**What the task requires**
Exactly the lines from the one that holds "H3 - Sokoban" to the end of the data below: retype these and nothing else.

**Task data**
----------
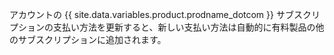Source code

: アカウントの {{ site.data.variables.product.prodname_dotcom }} サブスクリプションの支払い方法を更新すると、新しい支払い方法は自動的に有料製品の他のサブスクリプションに追加されます。
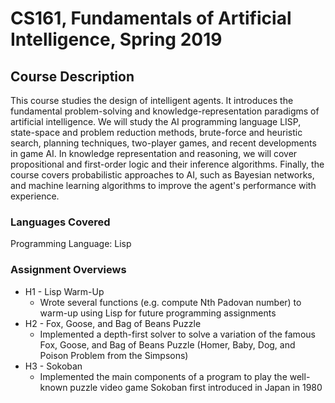 # CS161, Fundamentals of Artificial Intelligence, Spring 2019

## Course Description
This course studies the design of intelligent agents. It introduces the fundamental problem-solving and knowledge-representation paradigms of artificial intelligence. We will study the AI programming language LISP, state-space and problem reduction methods, brute-force and heuristic search, planning techniques, two-player games, and recent developments in game AI. In knowledge representation and reasoning, we will cover propositional and first-order logic and their inference algorithms. Finally, the course covers probabilistic approaches to AI, such as Bayesian networks, and machine learning algorithms to improve the agent's performance with experience.

### Languages Covered 
Programming Language: Lisp

### Assignment Overviews
* H1 - Lisp Warm-Up
  * Wrote several functions (e.g. compute Nth Padovan number) to warm-up using Lisp for future programming assignments
* H2 - Fox, Goose, and Bag of Beans Puzzle 
  * Implemented a depth-first solver to solve a variation of the famous Fox, Goose, and Bag of Beans Puzzle (Homer, Baby, Dog, and Poison Problem from the Simpsons)
* H3 - Sokoban
  * Implemented the main components of a program to play the well-known puzzle video game Sokoban first introduced in Japan in 1980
----------
**Answer space**
* H3 - Sokoban
  * Implemented the main components of a program to play the well-known puzzle video game Sokoban first introduced in Japan in 1980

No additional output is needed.